Communism affermano che il
passaparola tra conoscenti, gli incontri furtivi per comprare le
cassette e le visioni condivise nelle abitazioni di qualche fortunato
in possesso di un videoregistratore, facevano sì che il
guardare-un-film divenisse un atto di resistenza contro le opprimenti
regole imposte dallo Stato. Ciò non può che suscitare un sentimento
di romanticismo nel nostro cuore di fruitori visto che l’arte ha
potenzialità che sanno andare oltre il mero consumo e che il cinema
è una potente leva in grado di aprire la mente (pure Tom Hanks lo
conferma date le sue opinioni in merito, vedi pagina di IMDb, link).
Ad avvalorare una dimensione così importante nel contesto sociale
dell’epoca, va rimarcato che le suddette visioni non erano
ovviamente di qualità elevata poiché le VHS che si moltiplicavano
in giro per la Romania perdevano smalto di copia in copia arrivando
quasi a non essere più proiettabili e lasciando alla sempre attonita
platea il compito fertilizzante di immaginare il resto. Ma
soprattutto, e qui giungiamo all’aspetto più curioso della
vicenda, non essendoci la possibilità di doppiare le opere in modo convenzionale, un uomo di nome Teodor Zamfir, un uomo-ombra ben
inserito nei meccanismi del potere, assoldò Irina Nistor, già al
lavoro con i prodotti iper-castrati dalla censura, per tradurre on
air le battute degli attori
americani. Il risultato, sebbene orribile per il nostro apparato
uditivo, ha reso la signora Nistor una specie di idolo per migliaia di
rumeni che la videro da sempre come una guida verso il mondo dorato:
“per me non ha un corpo, è una figura, è un’entità, è La
voce”. Insomma, di belle storie ce ne sono ancora da raccontare.
Il
rovescio della medaglia è che ad un fine così lodevole pieno di bei
propositi si coniuga una realizzazione un po’ furbetta che si
avvale di molti soldi, oltre ottocentomila dollari (cfr. ancora la
pagina IMDB), e di un tasso di professionalità sospettosamente sopra gli standard.

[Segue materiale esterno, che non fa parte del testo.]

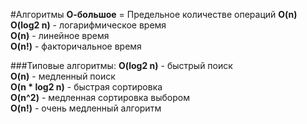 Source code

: #Алгоритмы
**О-большое** = Предельное количестве операций **O(n)** </br>
**O(log2 n)** - логарифмическое время </br>
**O(n)** - линейное время </br>
**O(n!)** - факторичальное время </br>

###Типовые алгоритмы:
**O(log2 n)** - быстрый поиск </br>
**O(n)** - медленный поиск </br>
**O(n * log2 n)** - быстрая сортировка </br>
**O(n^2)** - медленная сортировка выбором </br>
**O(n!)** - очень медленный алгоритм </br>

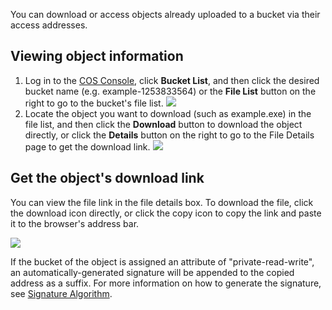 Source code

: You can download or access objects already uploaded to a bucket via their access addresses.

## Viewing object information

1. Log in to the [COS Console](https://console.cloud.tencent.com/cos5), click **Bucket List**, and then click the desired bucket name (e.g. example-1253833564) or the **File List** button on the right to go to the bucket's file list.
   ![](http://mc.qcloudimg.com/static/img/d156619ab35a0e1195a70d0e8d8954ca/image.png)
2. Locate the object you want to download  (such as example.exe) in the file list, and then click the **Download** button to download the object directly, or click the **Details** button on the right to go to the File Details page to get the download link.
   ![](http://mc.qcloudimg.com/static/img/1d61014498602725ecdd090748596fc1/image.png)

## Get the object's download link

You can view the file link in the file details box. To download the file, click the download icon directly, or click the copy icon to copy the link and paste it to the browser's address bar.

![](https://main.qcloudimg.com/raw/a2ab57d7ccfa2315408a011f9decd1f7.png)

If the bucket of the object is assigned an attribute of "private-read-write", an automatically-generated signature will be appended to the copied address as a suffix. For more information on how to generate the signature, see [Signature Algorithm](https://cloud.tencent.com/document/product/436/6054).
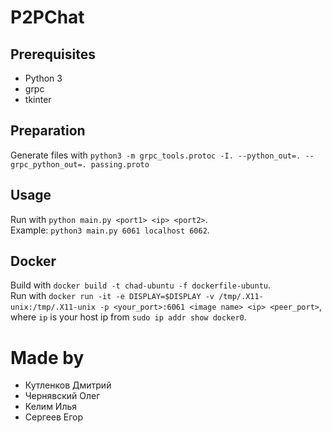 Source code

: # P2PChat

## Prerequisites
- Python 3
- grpc
- tkinter

## Preparation

Generate files with ``python3 -m grpc_tools.protoc -I. --python_out=. --grpc_python_out=. passing.proto``

## Usage

Run with ``python main.py <port1> <ip> <port2>``.  
Example: ``python3 main.py 6061 localhost 6062``.

## Docker
Build with ``docker build -t chad-ubuntu -f dockerfile-ubuntu``.  
Run with ``docker run -it -e DISPLAY=$DISPLAY -v /tmp/.X11-unix:/tmp/.X11-unix -p <your_port>:6061 <image name> <ip> <peer_port>``, where ``ip`` is your host ip from ``sudo ip addr show docker0``.

# Made by
- Кутленков Дмитрий  
- Чернявский Олег
- Келим Илья
- Сергеев Егор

Per dire, un Metrobranding
(2010), che in fondo si occupava di argomenti molto simili, a
confronto sfiora l’amatorialità, ad ogni modo la patina estetica
che non lesina una plastificazione inopportuna ha una concentrazione
intollerabile di finzione quando vengono ricreati alcuni episodi
narrati dai veri personaggi [1]. Al pari degli inserti fittizi in Mea Maxima Culpa (2012) è
fastidioso constatare la necessità da parte della Calugareanu di
dover ricorrere ad un impianto di rappresentazione per poter
veicolare le tematiche del suo film, è probabile che non lo si metta
in conto ma agendo in tal maniera si sottostima chi guarda come se
non riuscisse nemmeno ad immaginare una realtà ulteriore a quelle
preconfezionate con attori, troupe e ciak. In un documentario che
vuole ripercorrere la Storia non si avverte proprio la necessità di
accrescere il messaggio con intensificazioni del genere, d’altronde
non c’è niente di più acuto e penetrante del reale
(le immagini d’archivio della folla sterminata di Bucarest e le
parole di Ion Caramitru), The Autobiography of Nicolae Ceaușescu (2010)
docet.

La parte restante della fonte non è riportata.